Aim of the exercise: Only the lines containing "modified" should appear in the answer, copied from the listing below.

---

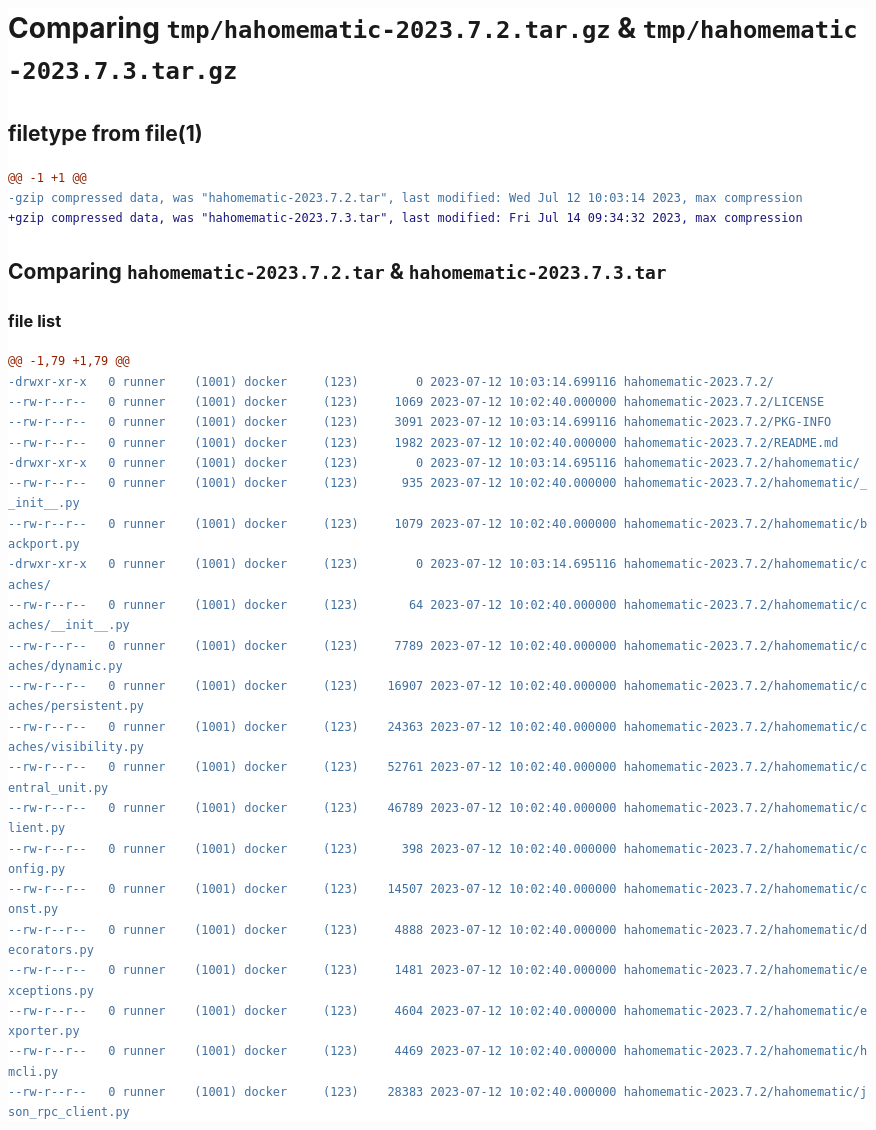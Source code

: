 # Comparing `tmp/hahomematic-2023.7.2.tar.gz` & `tmp/hahomematic-2023.7.3.tar.gz`

## filetype from file(1)

```diff
@@ -1 +1 @@
-gzip compressed data, was "hahomematic-2023.7.2.tar", last modified: Wed Jul 12 10:03:14 2023, max compression
+gzip compressed data, was "hahomematic-2023.7.3.tar", last modified: Fri Jul 14 09:34:32 2023, max compression
```

## Comparing `hahomematic-2023.7.2.tar` & `hahomematic-2023.7.3.tar`

### file list

```diff
@@ -1,79 +1,79 @@
-drwxr-xr-x   0 runner    (1001) docker     (123)        0 2023-07-12 10:03:14.699116 hahomematic-2023.7.2/
--rw-r--r--   0 runner    (1001) docker     (123)     1069 2023-07-12 10:02:40.000000 hahomematic-2023.7.2/LICENSE
--rw-r--r--   0 runner    (1001) docker     (123)     3091 2023-07-12 10:03:14.699116 hahomematic-2023.7.2/PKG-INFO
--rw-r--r--   0 runner    (1001) docker     (123)     1982 2023-07-12 10:02:40.000000 hahomematic-2023.7.2/README.md
-drwxr-xr-x   0 runner    (1001) docker     (123)        0 2023-07-12 10:03:14.695116 hahomematic-2023.7.2/hahomematic/
--rw-r--r--   0 runner    (1001) docker     (123)      935 2023-07-12 10:02:40.000000 hahomematic-2023.7.2/hahomematic/__init__.py
--rw-r--r--   0 runner    (1001) docker     (123)     1079 2023-07-12 10:02:40.000000 hahomematic-2023.7.2/hahomematic/backport.py
-drwxr-xr-x   0 runner    (1001) docker     (123)        0 2023-07-12 10:03:14.695116 hahomematic-2023.7.2/hahomematic/caches/
--rw-r--r--   0 runner    (1001) docker     (123)       64 2023-07-12 10:02:40.000000 hahomematic-2023.7.2/hahomematic/caches/__init__.py
--rw-r--r--   0 runner    (1001) docker     (123)     7789 2023-07-12 10:02:40.000000 hahomematic-2023.7.2/hahomematic/caches/dynamic.py
--rw-r--r--   0 runner    (1001) docker     (123)    16907 2023-07-12 10:02:40.000000 hahomematic-2023.7.2/hahomematic/caches/persistent.py
--rw-r--r--   0 runner    (1001) docker     (123)    24363 2023-07-12 10:02:40.000000 hahomematic-2023.7.2/hahomematic/caches/visibility.py
--rw-r--r--   0 runner    (1001) docker     (123)    52761 2023-07-12 10:02:40.000000 hahomematic-2023.7.2/hahomematic/central_unit.py
--rw-r--r--   0 runner    (1001) docker     (123)    46789 2023-07-12 10:02:40.000000 hahomematic-2023.7.2/hahomematic/client.py
--rw-r--r--   0 runner    (1001) docker     (123)      398 2023-07-12 10:02:40.000000 hahomematic-2023.7.2/hahomematic/config.py
--rw-r--r--   0 runner    (1001) docker     (123)    14507 2023-07-12 10:02:40.000000 hahomematic-2023.7.2/hahomematic/const.py
--rw-r--r--   0 runner    (1001) docker     (123)     4888 2023-07-12 10:02:40.000000 hahomematic-2023.7.2/hahomematic/decorators.py
--rw-r--r--   0 runner    (1001) docker     (123)     1481 2023-07-12 10:02:40.000000 hahomematic-2023.7.2/hahomematic/exceptions.py
--rw-r--r--   0 runner    (1001) docker     (123)     4604 2023-07-12 10:02:40.000000 hahomematic-2023.7.2/hahomematic/exporter.py
--rw-r--r--   0 runner    (1001) docker     (123)     4469 2023-07-12 10:02:40.000000 hahomematic-2023.7.2/hahomematic/hmcli.py
--rw-r--r--   0 runner    (1001) docker     (123)    28383 2023-07-12 10:02:40.000000 hahomematic-2023.7.2/hahomematic/json_rpc_client.py
```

---

Answer:
-gzip compressed data, was "hahomematic-2023.7.2.tar", last modified: Wed Jul 12 10:03:14 2023, max compression
+gzip compressed data, was "hahomematic-2023.7.3.tar", last modified: Fri Jul 14 09:34:32 2023, max compression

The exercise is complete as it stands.